Besides, she had loftier goals today than just eavesdropping. She had to actually break into this place to do what she needed to do here. But how? It wasn’t like these buildings had back doors. They were cut directly into the rock. She could maybe get in one of the front windows, but that sure would be suspicious.
She glanced at the passing crowds. People in cities, they’d notice something like an urchin breaking in through a window. Something that looked like trouble. But other times they’d ignore the most obvious things in front of their own noses.
Maybe … She did have awesomeness left from that fruit she’d eaten. She eyed a shuttered window about five or six feet up. That would be on the first story of the building, but it was up somewhat high, because everything was built up a ways in this city.
Lift hunkered down and let some of her awesomeness out. The little tree beside her stretched and popped softly. Leaves budded, unfurled, and gave a good morning yawn. Branches reached toward the sky. Lift took her time, filling in the tree’s canopy, letting it get large enough to obscure the window. Around her feet, seeds from storm-blown rockbuds puffed up like little hot buns. Vines wrapped around her ankles.

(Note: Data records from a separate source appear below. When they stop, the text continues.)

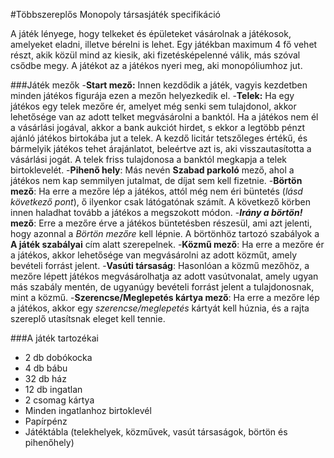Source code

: #Többszereplős Monopoly társasjáték specifikáció

A játék lényege, hogy telkeket és épületeket vásárolnak a játékosok, amelyeket eladni, illetve bérelni is lehet. Egy játékban maximum 4 fő vehet részt, akik közül mind az kiesik, aki fizetésképelenné válik, más szóval csődbe megy. A játékot az a játékos nyeri meg, aki monopóliumhoz jut.

###Játék mezők
-**Start mező:** Innen kezdődik a játék, vagyis kezdetben minden játékos figurája ezen a mezőn helyezkedik el.
-**Telek:** Ha egy játékos egy telek mezőre ér, amelyet még senki sem tulajdonol, akkor lehetősége van az adott telket megvásárolni a banktól. Ha a játékos nem él a vásárlási jogával, akkor a bank aukciót hirdet, s ekkor a legtöbb pénzt ajánló játékos birtokába jut a telek. A kezdő licitár tetszőleges értékű, és bármelyik játékos tehet árajánlatot, beleértve azt is, aki visszautasította a vásárlási jogát.  A telek friss tulajdonosa a banktól megkapja a telek birtoklevelét.
-**Pihenő hely**: Más nevén **Szabad parkoló** mező, ahol a játékos nem kap semmilyen jutalmat, de díjat sem kell fizetnie.
-**Börtön mező**: Ha erre a mezőre lép a játékos, attól még nem éri büntetés (_lásd következő pont_), ő ilyenkor csak látógatónak számít. A következő körben innen haladhat tovább a játékos a megszokott módon.
-**_Irány a börtön!_ mező**: Erre a mezőre érve a játékos büntetésben részesül, ami azt jelenti, hogy azonnal a _Börtön mezőre_ kell lépnie. A börtönhöz tartozó szabályok a **A játék szabályai** cím alatt szerepelnek.
-**Közmű mező**: Ha erre a mezőre ér a játékos, akkor lehetősége van megvásárolni az adott közműt, amely bevételi forrást jelent.
-**Vasúti társaság**: Hasonlóan a közmű mezőhöz, a mezőre lépett játékos megvásárolhatja az adott vasútvonalat, amely ugyan más szabály mentén, de ugyanúgy bevételi forrást jelent a tulajdonosnak, mint a közmű.
-**Szerencse/Meglepetés kártya mező**: Ha erre a mezőre lép a játékos, akkor egy _szerencse/meglepetés_ kártyát kell húznia, és a rajta szereplő utasítsnak eleget kell tennie.
 

###A játék tartozékai
- 2 db dobókocka
- 4 db bábu
- 32 db ház
- 12 db ingatlan
- 2 csomag kártya
- Minden ingatlanhoz birtoklevél
- Papírpénz
- Játéktábla (telekhelyek, közművek, vasút társaságok, börtön és pihenőhely)
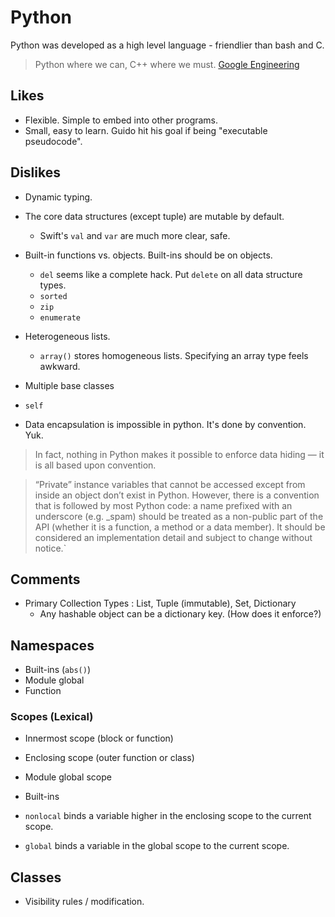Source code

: # Python

Python was developed as a high level language - friendlier than bash and C.

> Python where we can, C++ where we must.
> [Google Engineering](https://stackoverflow.com/questions/2560310/heavy-usage-of-python-at-google/2561008#2561008)

## Likes

* Flexible. Simple to embed into other programs.
* Small, easy to learn. Guido hit his goal if being "executable pseudocode".

## Dislikes

* Dynamic typing.

* The core data structures (except tuple) are mutable by default.
    * Swift's `val` and `var` are much more clear, safe.

* Built-in functions vs. objects. Built-ins should be on objects.
    * `del` seems like a complete hack. Put `delete` on all data structure types.
    * `sorted`
    * `zip`
    * `enumerate`

* Heterogeneous lists.
    * `array()` stores homogeneous lists. Specifying an array type feels awkward.

* Multiple base classes

* `self`

* Data encapsulation is impossible in python. It's done by convention. Yuk.

> In fact, nothing in Python makes it possible to enforce data hiding — it is
> all based upon convention.

> “Private” instance variables that cannot be accessed except from inside an
> object don’t exist in Python. However, there is a convention that is followed
> by most Python code: a name prefixed with an underscore (e.g. _spam) should be
> treated as a non-public part of the API (whether it is a function, a method or
> a data member). It should be considered an implementation detail and subject
> to change without notice.`

## Comments

* Primary Collection Types : List, Tuple (immutable), Set, Dictionary
    * Any hashable object can be a dictionary key. (How does it enforce?)

## Namespaces

* Built-ins (`abs()`)
* Module global
* Function

### Scopes (Lexical)

* Innermost scope (block or function)
* Enclosing scope (outer function or class)
* Module global scope
* Built-ins

* `nonlocal` binds a variable higher in the enclosing scope to the current scope.
* `global` binds a variable in the global scope to the current scope.


## Classes

* Visibility rules / modification.
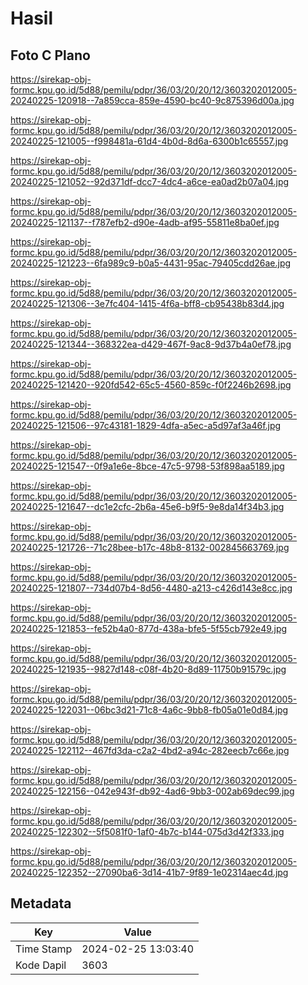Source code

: # Hasil

## Foto C Plano

https://sirekap-obj-formc.kpu.go.id/5d88/pemilu/pdpr/36/03/20/20/12/3603202012005-20240225-120918--7a859cca-859e-4590-bc40-9c875396d00a.jpg

https://sirekap-obj-formc.kpu.go.id/5d88/pemilu/pdpr/36/03/20/20/12/3603202012005-20240225-121005--f998481a-61d4-4b0d-8d6a-6300b1c65557.jpg

https://sirekap-obj-formc.kpu.go.id/5d88/pemilu/pdpr/36/03/20/20/12/3603202012005-20240225-121052--92d371df-dcc7-4dc4-a6ce-ea0ad2b07a04.jpg

https://sirekap-obj-formc.kpu.go.id/5d88/pemilu/pdpr/36/03/20/20/12/3603202012005-20240225-121137--f787efb2-d90e-4adb-af95-55811e8ba0ef.jpg

https://sirekap-obj-formc.kpu.go.id/5d88/pemilu/pdpr/36/03/20/20/12/3603202012005-20240225-121223--6fa989c9-b0a5-4431-95ac-79405cdd26ae.jpg

https://sirekap-obj-formc.kpu.go.id/5d88/pemilu/pdpr/36/03/20/20/12/3603202012005-20240225-121306--3e7fc404-1415-4f6a-bff8-cb95438b83d4.jpg

https://sirekap-obj-formc.kpu.go.id/5d88/pemilu/pdpr/36/03/20/20/12/3603202012005-20240225-121344--368322ea-d429-467f-9ac8-9d37b4a0ef78.jpg

https://sirekap-obj-formc.kpu.go.id/5d88/pemilu/pdpr/36/03/20/20/12/3603202012005-20240225-121420--920fd542-65c5-4560-859c-f0f2246b2698.jpg

https://sirekap-obj-formc.kpu.go.id/5d88/pemilu/pdpr/36/03/20/20/12/3603202012005-20240225-121506--97c43181-1829-4dfa-a5ec-a5d97af3a46f.jpg

https://sirekap-obj-formc.kpu.go.id/5d88/pemilu/pdpr/36/03/20/20/12/3603202012005-20240225-121547--0f9a1e6e-8bce-47c5-9798-53f898aa5189.jpg

https://sirekap-obj-formc.kpu.go.id/5d88/pemilu/pdpr/36/03/20/20/12/3603202012005-20240225-121647--dc1e2cfc-2b6a-45e6-b9f5-9e8da14f34b3.jpg

https://sirekap-obj-formc.kpu.go.id/5d88/pemilu/pdpr/36/03/20/20/12/3603202012005-20240225-121726--71c28bee-b17c-48b8-8132-002845663769.jpg

https://sirekap-obj-formc.kpu.go.id/5d88/pemilu/pdpr/36/03/20/20/12/3603202012005-20240225-121807--734d07b4-8d56-4480-a213-c426d143e8cc.jpg

https://sirekap-obj-formc.kpu.go.id/5d88/pemilu/pdpr/36/03/20/20/12/3603202012005-20240225-121853--fe52b4a0-877d-438a-bfe5-5f55cb792e49.jpg

https://sirekap-obj-formc.kpu.go.id/5d88/pemilu/pdpr/36/03/20/20/12/3603202012005-20240225-121935--9827d148-c08f-4b20-8d89-11750b91579c.jpg

https://sirekap-obj-formc.kpu.go.id/5d88/pemilu/pdpr/36/03/20/20/12/3603202012005-20240225-122031--06bc3d21-71c8-4a6c-9bb8-fb05a01e0d84.jpg

https://sirekap-obj-formc.kpu.go.id/5d88/pemilu/pdpr/36/03/20/20/12/3603202012005-20240225-122112--467fd3da-c2a2-4bd2-a94c-282eecb7c66e.jpg

https://sirekap-obj-formc.kpu.go.id/5d88/pemilu/pdpr/36/03/20/20/12/3603202012005-20240225-122156--042e943f-db92-4ad6-9bb3-002ab69dec99.jpg

https://sirekap-obj-formc.kpu.go.id/5d88/pemilu/pdpr/36/03/20/20/12/3603202012005-20240225-122302--5f5081f0-1af0-4b7c-b144-075d3d42f333.jpg

https://sirekap-obj-formc.kpu.go.id/5d88/pemilu/pdpr/36/03/20/20/12/3603202012005-20240225-122352--27090ba6-3d14-41b7-9f89-1e02314aec4d.jpg


## Metadata

| Key        | Value               |
| ---------- | ------------------- |
| Time Stamp | 2024-02-25 13:03:40 |
| Kode Dapil | 3603                |



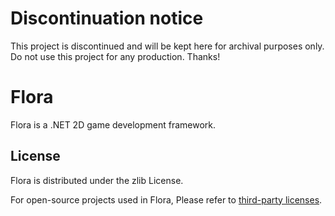 # Discontinuation notice
This project is discontinued and will be kept here for archival purposes only. Do not use this project for any production. Thanks!

# Flora
Flora is a .NET 2D game development framework.

## License
Flora is distributed under the zlib License.

For open-source projects used in Flora, Please refer to [third-party licenses](https://github.com/sinusinu/Flora/blob/main/THIRDPARTY).
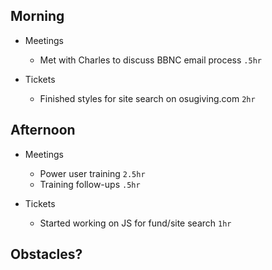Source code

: ## Morning

- Meetings
    - Met with Charles to discuss BBNC email process `.5hr`


- Tickets
    - Finished styles for site search on osugiving.com `2hr`


## Afternoon

- Meetings
    - Power user training `2.5hr`
    - Training follow-ups `.5hr`


- Tickets
    - Started working on JS for fund/site search `1hr`


## Obstacles?
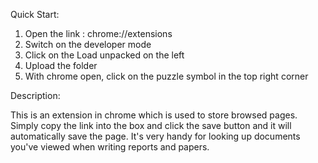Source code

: 

Quick Start:

1. Open the link : chrome://extensions
2. Switch on the developer mode
3. Click on the Load unpacked on the left
4. Upload the folder
5. With chrome open, click on the puzzle symbol in the top right corner

Description:

This is an extension in chrome which is used to store browsed pages.
Simply copy the link into the box and click the save button and it will automatically save the page.
It's very handy for looking up documents you've viewed when writing reports and papers.
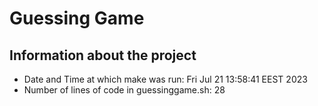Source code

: # Guessing Game

## Information about the project
- Date and Time at which make was run: Fri Jul 21 13:58:41 EEST 2023
- Number of lines of code in guessinggame.sh: 28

Nobody passing on the street noticed. They’d cuff an urchin for scratching her butt in a suspicious manner, but couldn’t be bothered with a miracle. Lift sighed, smiling. The tree would cover her as she broke in through that window, if she moved carefully. She let her awesomeness continue to trickle out, comforting the tree, making it even more lazy. Lifespren popped up, little glowing green motes that bobbed around her.
She waited for a lull in the passing crowds, then hopped up and grabbed a branch, hauling herself into the tree. The tree, drinking of her awesomeness, didn’t pull its leaves back in. She felt safe here surrounded by the branches, which smelled rich and heady, like the spices used for broth. Vines wrapped around the tree branches, sprouting leaves, much as Wyndle did.
Unfortunately, her power was almost out. A couple pieces of fruit didn’t provide much. She pressed her ear against the window’s thick stormshutters, and didn’t hear anything from the room beyond. Safe in the tree, she softly rattled the stormshutters with her palms, using the sound to pick out where the latch was.
See. I can listen.
But of course, this wasn’t the right kind of listening.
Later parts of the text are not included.